Registered: 05/27/10
Posts: 9
Hey Ronin,

You have to look at origins, and lineage of style to understand the philosophies

Qi, Yin Yang theory if you want to understand how the philosophy transforms all energy in to form, matter, non matter, nothingness.....

The qualities and functions of Qi, Shen, Jing, Xue, and Yin Yang with its relationship to the universe phase of Qi and the "Eight Rays of Light" AKA the Pa Gua.
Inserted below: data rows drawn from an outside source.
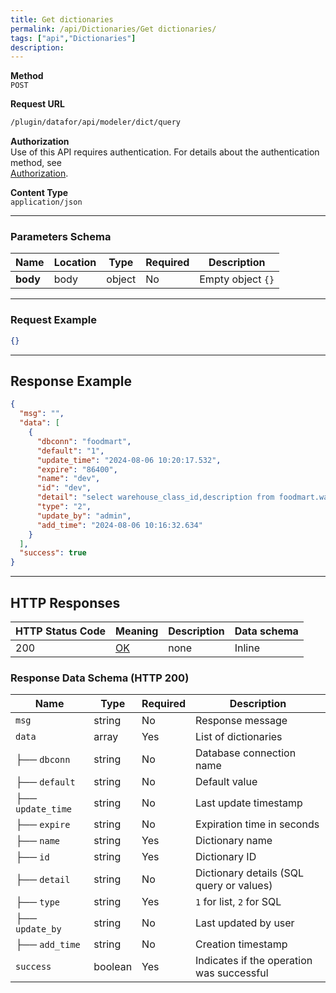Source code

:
 ```yaml
---
title: Get dictionaries
permalink: /api/Dictionaries/Get dictionaries/
tags: ["api","Dictionaries"]
description: 
---
```


**Method**  
`POST`

**Request URL**
```html
/plugin/datafor/api/modeler/dict/query
```

**Authorization**  
Use of this API requires authentication. For details about the authentication method, see  
[Authorization](/api/index/#_5-authentication-security).

**Content Type**  
`application/json`

---

### **Parameters Schema**

| Name      | Location | Type   | Required | Description |
|-----------|----------|--------|----------|-------------|
| **body**  | body     | object | No       | Empty object `{}` |

---

### **Request Example**

```json
{}
```

---

## **Response Example**

```json
{
  "msg": "",
  "data": [
    {
      "dbconn": "foodmart",
      "default": "1",
      "update_time": "2024-08-06 10:20:17.532",
      "expire": "86400",
      "name": "dev",
      "id": "dev",
      "detail": "select warehouse_class_id,description from foodmart.warehouse_class",
      "type": "2",
      "update_by": "admin",
      "add_time": "2024-08-06 10:16:32.634"
    }
  ],
  "success": true
}
```

---

## **HTTP Responses**

| HTTP Status Code | Meaning                                                                 | Description | Data schema |
|------------------|-------------------------------------------------------------------------|------------|------------|
| 200              | [OK](https://tools.ietf.org/html/rfc7231#section-6.3.1)                | none       | Inline     |

### **Response Data Schema (HTTP 200)**

| Name       | Type    | Required | Description |
|-----------|--------|----------|-------------|
| `msg`     | string | No       | Response message |
| `data`    | array  | Yes      | List of dictionaries |
| ├── `dbconn`      | string  | No  | Database connection name |
| ├── `default`     | string  | No  | Default value |
| ├── `update_time` | string  | No  | Last update timestamp |
| ├── `expire`      | string  | No  | Expiration time in seconds |
| ├── `name`        | string  | Yes | Dictionary name |
| ├── `id`          | string  | Yes | Dictionary ID |
| ├── `detail`      | string  | No  | Dictionary details (SQL query or values) |
| ├── `type`        | string  | Yes | `1` for list, `2` for SQL |
| ├── `update_by`   | string  | No  | Last updated by user |
| ├── `add_time`    | string  | No  | Creation timestamp |
| `success` | boolean | Yes     | Indicates if the operation was successful |

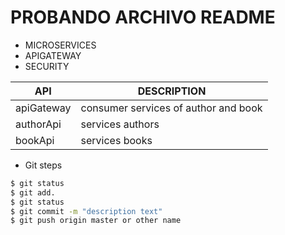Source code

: # PROBANDO ARCHIVO README

- MICROSERVICES
- APIGATEWAY
- SECURITY

| API | DESCRIPTION |
| ------ | ------ |
| apiGateway | consumer services of author and book|
| authorApi | services authors |
| bookApi | services books |

- Git steps 
```sh
$ git status
$ git add.
$ git status
$ git commit -m "description text"
$ git push origin master or other name
```
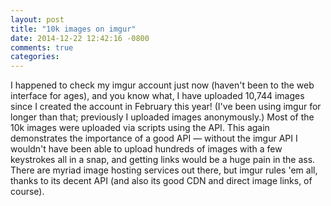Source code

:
```yaml
---
layout: post
title: "10k images on imgur"
date: 2014-12-22 12:42:16 -0800
comments: true
categories: 
---
```

I happened to check my imgur account just now (haven't been to the web interface for ages), and you know what, I have uploaded 10,744 images since I created the account in February this year! (I've been using imgur for longer than that; previously I uploaded images anonymously.) Most of the 10k images were uploaded via scripts using the API. This again demonstrates the importance of a good API — without the imgur API I wouldn't have been able to upload hundreds of images with a few keystrokes all in a snap, and getting links would be a huge pain in the ass. There are myriad image hosting services out there, but imgur rules 'em all, thanks to its decent API (and also its good CDN and direct image links, of course).
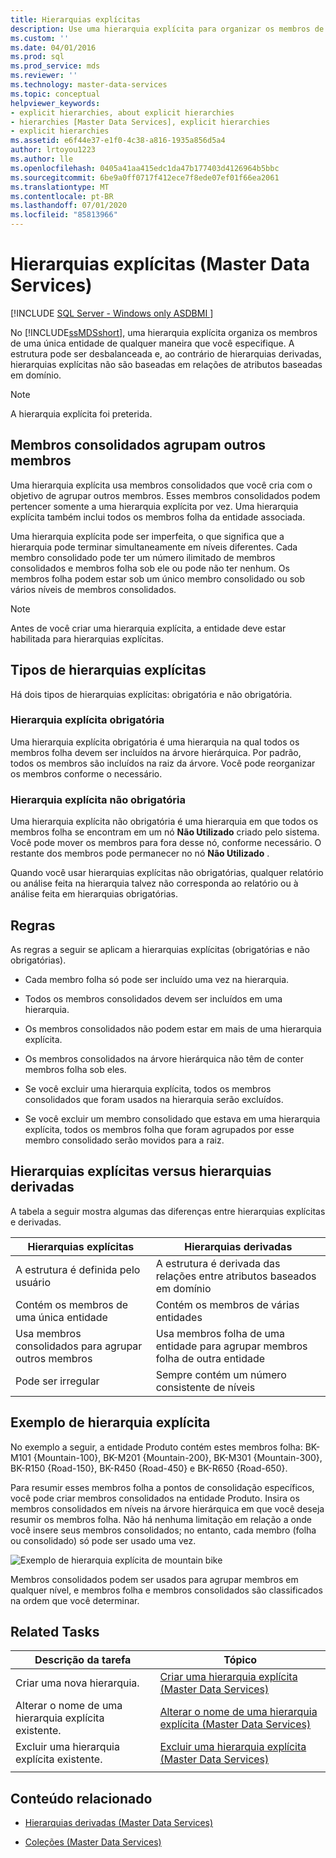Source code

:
 ```yaml
---
title: Hierarquias explícitas
description: Use uma hierarquia explícita para organizar os membros de uma entidade Master Data Services da maneira desejada, em vez de com base em relações de atributo baseadas em domínio.
ms.custom: ''
ms.date: 04/01/2016
ms.prod: sql
ms.prod_service: mds
ms.reviewer: ''
ms.technology: master-data-services
ms.topic: conceptual
helpviewer_keywords:
- explicit hierarchies, about explicit hierarchies
- hierarchies [Master Data Services], explicit hierarchies
- explicit hierarchies
ms.assetid: e6f44e37-e1f0-4c38-a816-1935a856d5a4
author: lrtoyou1223
ms.author: lle
ms.openlocfilehash: 0405a41aa415edc1da47b177403d4126964b5bbc
ms.sourcegitcommit: 6be9a0ff0717f412ece7f8ede07ef01f66ea2061
ms.translationtype: MT
ms.contentlocale: pt-BR
ms.lasthandoff: 07/01/2020
ms.locfileid: "85813966"
---
```

# <a name="explicit-hierarchies-master-data-services"></a>Hierarquias explícitas (Master Data Services)

[!INCLUDE [SQL Server - Windows only ASDBMI  ](../includes/applies-to-version/sql-windows-only-asdbmi.md)]

  No [!INCLUDE[ssMDSshort](../includes/ssmdsshort-md.md)], uma hierarquia explícita organiza os membros de uma única entidade de qualquer maneira que você especifique. A estrutura pode ser desbalanceada e, ao contrário de hierarquias derivadas, hierarquias explícitas não são baseadas em relações de atributos baseadas em domínio.  
  
> [!NOTE]  
>  A hierarquia explícita foi preterida.  
  
## <a name="consolidated-members-group-other-members"></a>Membros consolidados agrupam outros membros  
 Uma hierarquia explícita usa membros consolidados que você cria com o objetivo de agrupar outros membros. Esses membros consolidados podem pertencer somente a uma hierarquia explícita por vez. Uma hierarquia explícita também inclui todos os membros folha da entidade associada.  
  
 Uma hierarquia explícita pode ser imperfeita, o que significa que a hierarquia pode terminar simultaneamente em níveis diferentes. Cada membro consolidado pode ter um número ilimitado de membros consolidados e membros folha sob ele ou pode não ter nenhum. Os membros folha podem estar sob um único membro consolidado ou sob vários níveis de membros consolidados.  
  
> [!NOTE]  
>  Antes de você criar uma hierarquia explícita, a entidade deve estar habilitada para hierarquias explícitas.  
  
## <a name="types-of-explicit-hierarchies"></a>Tipos de hierarquias explícitas  
 Há dois tipos de hierarquias explícitas: obrigatória e não obrigatória.  
  
### <a name="mandatory-explicit-hierarchy"></a>Hierarquia explícita obrigatória  
 Uma hierarquia explícita obrigatória é uma hierarquia na qual todos os membros folha devem ser incluídos na árvore hierárquica. Por padrão, todos os membros são incluídos na raiz da árvore. Você pode reorganizar os membros conforme o necessário.  
  
### <a name="non-mandatory-explicit-hierarchy"></a>Hierarquia explícita não obrigatória  
 Uma hierarquia explícita não obrigatória é uma hierarquia em que todos os membros folha se encontram em um nó **Não Utilizado** criado pelo sistema. Você pode mover os membros para fora desse nó, conforme necessário. O restante dos membros pode permanecer no nó **Não Utilizado** .  
  
 Quando você usar hierarquias explícitas não obrigatórias, qualquer relatório ou análise feita na hierarquia talvez não corresponda ao relatório ou à análise feita em hierarquias obrigatórias.  
  
## <a name="rules"></a>Regras  
 As regras a seguir se aplicam a hierarquias explícitas (obrigatórias e não obrigatórias).  
  
-   Cada membro folha só pode ser incluído uma vez na hierarquia.  
  
-   Todos os membros consolidados devem ser incluídos em uma hierarquia.  
  
-   Os membros consolidados não podem estar em mais de uma hierarquia explícita.  
  
-   Os membros consolidados na árvore hierárquica não têm de conter membros folha sob eles.  
  
-   Se você excluir uma hierarquia explícita, todos os membros consolidados que foram usados na hierarquia serão excluídos.  
  
-   Se você excluir um membro consolidado que estava em uma hierarquia explícita, todos os membros folha que foram agrupados por esse membro consolidado serão movidos para a raiz.  
  
## <a name="explicit-hierarchies-versus-derived-hierarchies"></a>Hierarquias explícitas versus hierarquias derivadas  
 A tabela a seguir mostra algumas das diferenças entre hierarquias explícitas e derivadas.  
  
|Hierarquias explícitas|Hierarquias derivadas|  
|--------------------------|-------------------------|  
|A estrutura é definida pelo usuário|A estrutura é derivada das relações entre atributos baseados em domínio|  
|Contém os membros de uma única entidade|Contém os membros de várias entidades|  
|Usa membros consolidados para agrupar outros membros|Usa membros folha de uma entidade para agrupar membros folha de outra entidade|  
|Pode ser irregular|Sempre contém um número consistente de níveis|  
  
## <a name="explicit-hierarchy-example"></a>Exemplo de hierarquia explícita  
 No exemplo a seguir, a entidade Produto contém estes membros folha: BK-M101 {Mountain-100}, BK-M201 {Mountain-200}, BK-M301 {Mountain-300}, BK-R150 {Road-150}, BK-R450 {Road-450} e BK-R650 {Road-650}.  
  
 Para resumir esses membros folha a pontos de consolidação específicos, você pode criar membros consolidados na entidade Produto. Insira os membros consolidados em níveis na árvore hierárquica em que você deseja resumir os membros folha. Não há nenhuma limitação em relação a onde você insere seus membros consolidados; no entanto, cada membro (folha ou consolidado) só pode ser usado uma vez.  
  
 ![Exemplo de hierarquia explícita de mountain bike](../master-data-services/media/mds-conc-explicit-hierarchy.gif "Exemplo de hierarquia explícita de mountain bike")  
  
 Membros consolidados podem ser usados para agrupar membros em qualquer nível, e membros folha e membros consolidados são classificados na ordem que você determinar.  
  
## <a name="related-tasks"></a>Related Tasks  
  
|Descrição da tarefa|Tópico|  
|----------------------|-----------|  
|Criar uma nova hierarquia.|[Criar uma hierarquia explícita &#40;Master Data Services&#41;](../master-data-services/create-an-explicit-hierarchy-master-data-services.md)|  
|Alterar o nome de uma hierarquia explícita existente.|[Alterar o nome de uma hierarquia explícita &#40;Master Data Services&#41;](../master-data-services/change-an-explicit-hierarchy-name-master-data-services.md)|  
|Excluir uma hierarquia explícita existente.|[Excluir uma hierarquia explícita &#40;Master Data Services&#41;](../master-data-services/delete-an-explicit-hierarchy-master-data-services.md)|  
|||  
  
## <a name="related-content"></a>Conteúdo relacionado  
  
-   [Hierarquias derivadas &#40;Master Data Services&#41;](../master-data-services/derived-hierarchies-master-data-services.md)  
  
-   [Coleções &#40;Master Data Services&#41;](../master-data-services/collections-master-data-services.md)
For example: The ancient Shen Mi Wen Hua of China used the power of long observing, studying the universe with the purpose of bringing heaven and earth together in the physical worlds, which gives immortality. Bringing the unseen vibrational world in harmony with the physical world, to control, fold time and space, to enter different realities, dimensions, and portals of everything possible in the universe on a macro level and the micro level - humans.

Basically, they were taoist wizards, and understood conduits and gateways of energies associated with directions in the universe(s) and would harness energy or qi while fighting and they also knew by were their opponent would gravitate to, fully understand all of that persons weakness. this is what is called the way - Tao

“He would also like to fly” Chang Si, 1156 - 1161

If you want to know more about the traditional science behind the philosophy, and actually learn how to harness the qi of the universe, feel free to ask away.